Der über 300 Seiten starke Report, den das Unabhängige Landeszentrum für Datenschutz Schleswig-Holstein (ULD) sowie das Institut für Wirtschaftsinformatik an der Humboldt-Universität zu Berlin (HU) erstellt haben, malt ein sehr zwiespältiges Bild der künftigen voll vernetzten Welt und des angestrebten "Internet der Dinge", das maßgeblich von Funkchips und Sensoren bestimmt sein soll. "Informations-, Kommunikations- und Automatisierungsdienste, die über UC-Technologie immer häufiger zum Einsatz kommen, werden von Verbrauchern relativ positiv bewertet", halten die Autoren zum einen auf Basis einer empirischen Untersuchung fest. Insbesondere würden Dienstleistungen geschätzt, die zu einer Zeitersparnis führen oder dabei helfen, Produktrisiken zu reduzieren.

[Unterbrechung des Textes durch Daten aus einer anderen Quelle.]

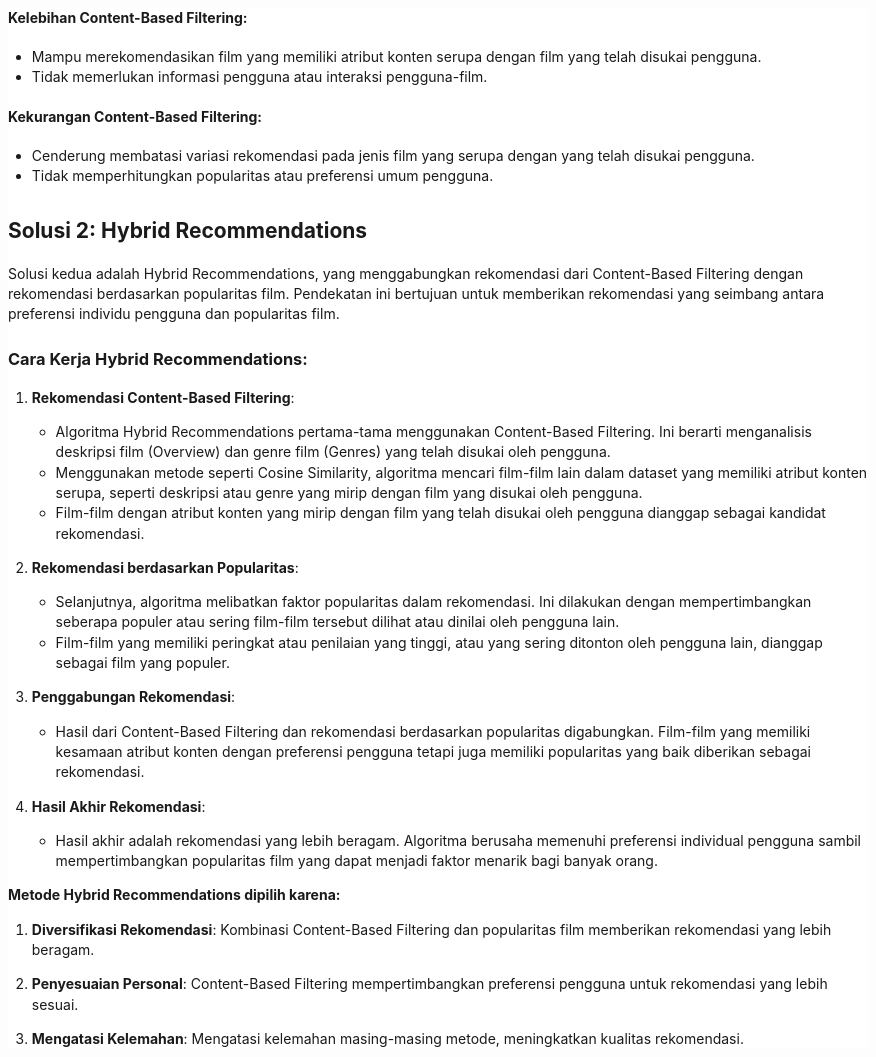 #### Kelebihan Content-Based Filtering:
- Mampu merekomendasikan film yang memiliki atribut konten serupa dengan film yang telah disukai pengguna.
- Tidak memerlukan informasi pengguna atau interaksi pengguna-film.

#### Kekurangan Content-Based Filtering:
- Cenderung membatasi variasi rekomendasi pada jenis film yang serupa dengan yang telah disukai pengguna.
- Tidak memperhitungkan popularitas atau preferensi umum pengguna.

## Solusi 2: Hybrid Recommendations

Solusi kedua adalah Hybrid Recommendations, yang menggabungkan rekomendasi dari Content-Based Filtering dengan rekomendasi berdasarkan popularitas film. Pendekatan ini bertujuan untuk memberikan rekomendasi yang seimbang antara preferensi individu pengguna dan popularitas film.

### Cara Kerja Hybrid Recommendations:

1. **Rekomendasi Content-Based Filtering**: 
   - Algoritma Hybrid Recommendations pertama-tama menggunakan Content-Based Filtering. Ini berarti menganalisis deskripsi film (Overview) dan genre film (Genres) yang telah disukai oleh pengguna.
   - Menggunakan metode seperti Cosine Similarity, algoritma mencari film-film lain dalam dataset yang memiliki atribut konten serupa, seperti deskripsi atau genre yang mirip dengan film yang disukai oleh pengguna.
   - Film-film dengan atribut konten yang mirip dengan film yang telah disukai oleh pengguna dianggap sebagai kandidat rekomendasi.

2. **Rekomendasi berdasarkan Popularitas**:
   - Selanjutnya, algoritma melibatkan faktor popularitas dalam rekomendasi. Ini dilakukan dengan mempertimbangkan seberapa populer atau sering film-film tersebut dilihat atau dinilai oleh pengguna lain.
   - Film-film yang memiliki peringkat atau penilaian yang tinggi, atau yang sering ditonton oleh pengguna lain, dianggap sebagai film yang populer.

3. **Penggabungan Rekomendasi**:
   - Hasil dari Content-Based Filtering dan rekomendasi berdasarkan popularitas digabungkan. Film-film yang memiliki kesamaan atribut konten dengan preferensi pengguna tetapi juga memiliki popularitas yang baik diberikan sebagai rekomendasi.

4. **Hasil Akhir Rekomendasi**:
   - Hasil akhir adalah rekomendasi yang lebih beragam. Algoritma berusaha memenuhi preferensi individual pengguna sambil mempertimbangkan popularitas film yang dapat menjadi faktor menarik bagi banyak orang.

**Metode Hybrid Recommendations dipilih karena:**

1. **Diversifikasi Rekomendasi**: Kombinasi Content-Based Filtering dan popularitas film memberikan rekomendasi yang lebih beragam.

2. **Penyesuaian Personal**: Content-Based Filtering mempertimbangkan preferensi pengguna untuk rekomendasi yang lebih sesuai.

3. **Mengatasi Kelemahan**: Mengatasi kelemahan masing-masing metode, meningkatkan kualitas rekomendasi.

"Allerdings scheint diese positive Beurteilung in einem Spannungsverhältnis zu einem potenziellen Kontrollverlust zu stehen", heißt es zum anderen weiter. Dieser könne zum einen in einer Aufgabe der informationellen Selbstbestimmung liegen, etwa wenn RFID-Lesegeräte unbemerkt auf Chips in den eigenen Gegenständen zugreifen. Zum anderen könne das autonome Handeln von intelligenten Objekten zu einem "physischen Kontrollverlust" führen. Beide Befürchtungen würden bei den befragten Verbrauchern zu einer reduzierten Neigung führen, Dienstleistungen rund um die allgegenwärtige Informationsverarbeitung in Anspruch zu nehmen. Es sei daher aus ökonomischer Sicht sinnvoll, Verbraucherbedenken vorausschauend zu begegnen und ihnen eine effektive Kontrolle über die Technik einzuräumen.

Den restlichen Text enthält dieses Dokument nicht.